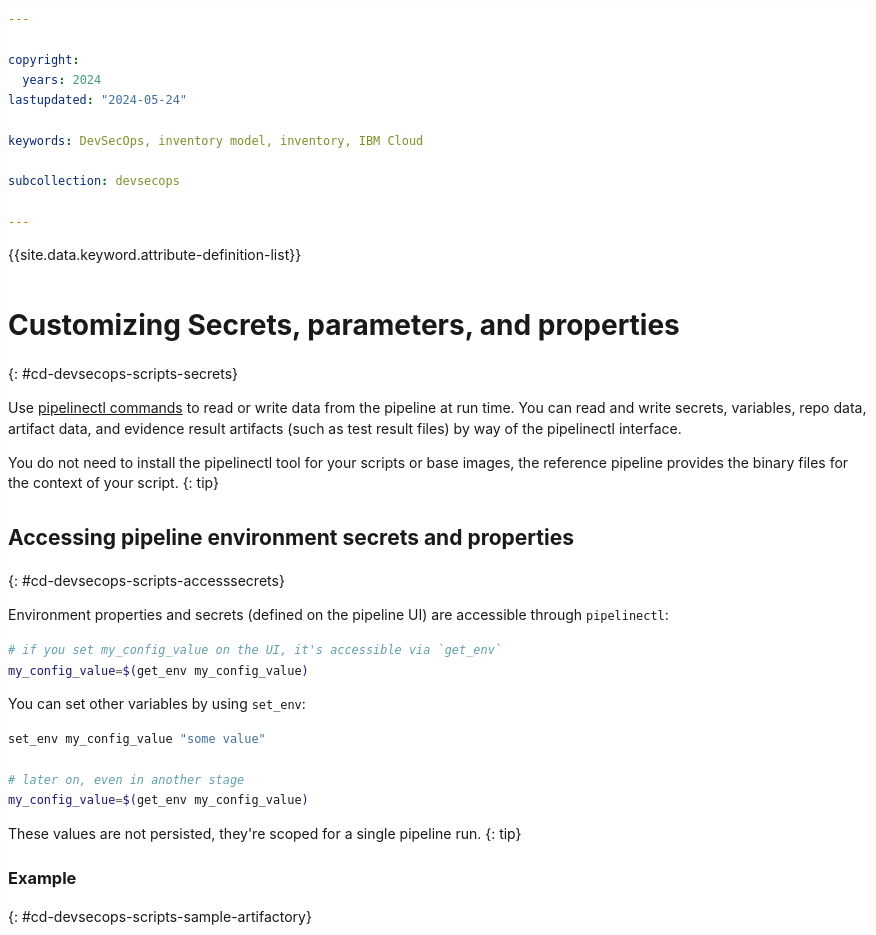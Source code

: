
 ```yaml
---

copyright:
  years: 2024
lastupdated: "2024-05-24"

keywords: DevSecOps, inventory model, inventory, IBM Cloud

subcollection: devsecops

---
```


{{site.data.keyword.attribute-definition-list}}

# Customizing Secrets, parameters, and properties
{: #cd-devsecops-scripts-secrets}

Use [pipelinectl commands](/docs/devsecops?topic=devsecops-devsecops-pipelinectl) to read or write data from the pipeline at run time. You can read and write secrets, variables, repo data, artifact data, and evidence result artifacts (such as test result files) by way of the pipelinectl interface.

You do not need to install the pipelinectl tool for your scripts or base images, the reference pipeline provides the binary files for the context of your script.
{: tip}

## Accessing pipeline environment secrets and properties
{: #cd-devsecops-scripts-accesssecrets}

Environment properties and secrets (defined on the pipeline UI) are accessible through `pipelinectl`:

```bash
# if you set my_config_value on the UI, it's accessible via `get_env`
my_config_value=$(get_env my_config_value)
```

You can set other variables by using `set_env`:

```bash
set_env my_config_value "some value"

# later on, even in another stage
my_config_value=$(get_env my_config_value)
```

These values are not persisted, they're scoped for a single pipeline run.
{: tip}

### Example

{: #cd-devsecops-scripts-sample-artifactory}
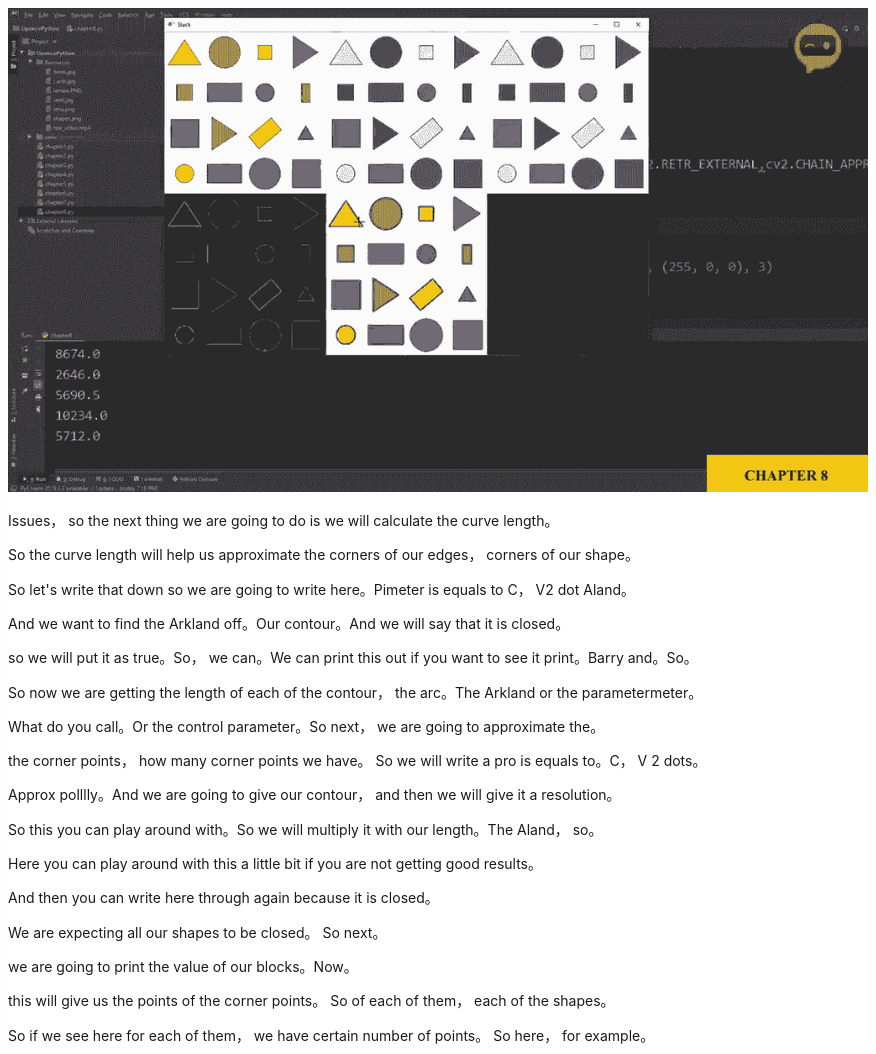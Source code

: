 ![](img/f0258ec39c3f39fcba3cbd8d5e72e07e_18.png)

Issues， so the next thing we are going to do is we will calculate the curve length。

So the curve length will help us approximate the corners of our edges， corners of our shape。

 So let's write that down so we are going to write here。Pimeter is equals to C， V2 dot Aland。

And we want to find the Arkland off。Our contour。And we will say that it is closed。

 so we will put it as true。So， we can。We can print this out if you want to see it print。Barry and。So。

So now we are getting the length of each of the contour， the arc。The Arkland or the parametermeter。

What do you call。Or the control parameter。So next， we are going to approximate the。

 the corner points， how many corner points we have。 So we will write a pro is equals to。C， V 2 dots。

Approx polllly。And we are going to give our contour， and then we will give it a resolution。

 So this you can play around with。So we will multiply it with our length。The Aland， so。

Here you can play around with this a little bit if you are not getting good results。

And then you can write here through again because it is closed。

 We are expecting all our shapes to be closed。 So next。

 we are going to print the value of our blocks。Now。

 this will give us the points of the corner points。 So of each of them， each of the shapes。

 So if we see here for each of them， we have certain number of points。 So here， for example。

TASK STATEMENT: Beginning at the line above that contains "Issues， so the", return each line exactly through the line that contains "What do you", and no others.

FINISHED TASK:
Issues， so the next thing we are going to do is we will calculate the curve length。

So the curve length will help us approximate the corners of our edges， corners of our shape。

 So let's write that down so we are going to write here。Pimeter is equals to C， V2 dot Aland。

And we want to find the Arkland off。Our contour。And we will say that it is closed。

 so we will put it as true。So， we can。We can print this out if you want to see it print。Barry and。So。

So now we are getting the length of each of the contour， the arc。The Arkland or the parametermeter。

What do you call。Or the control parameter。So next， we are going to approximate the。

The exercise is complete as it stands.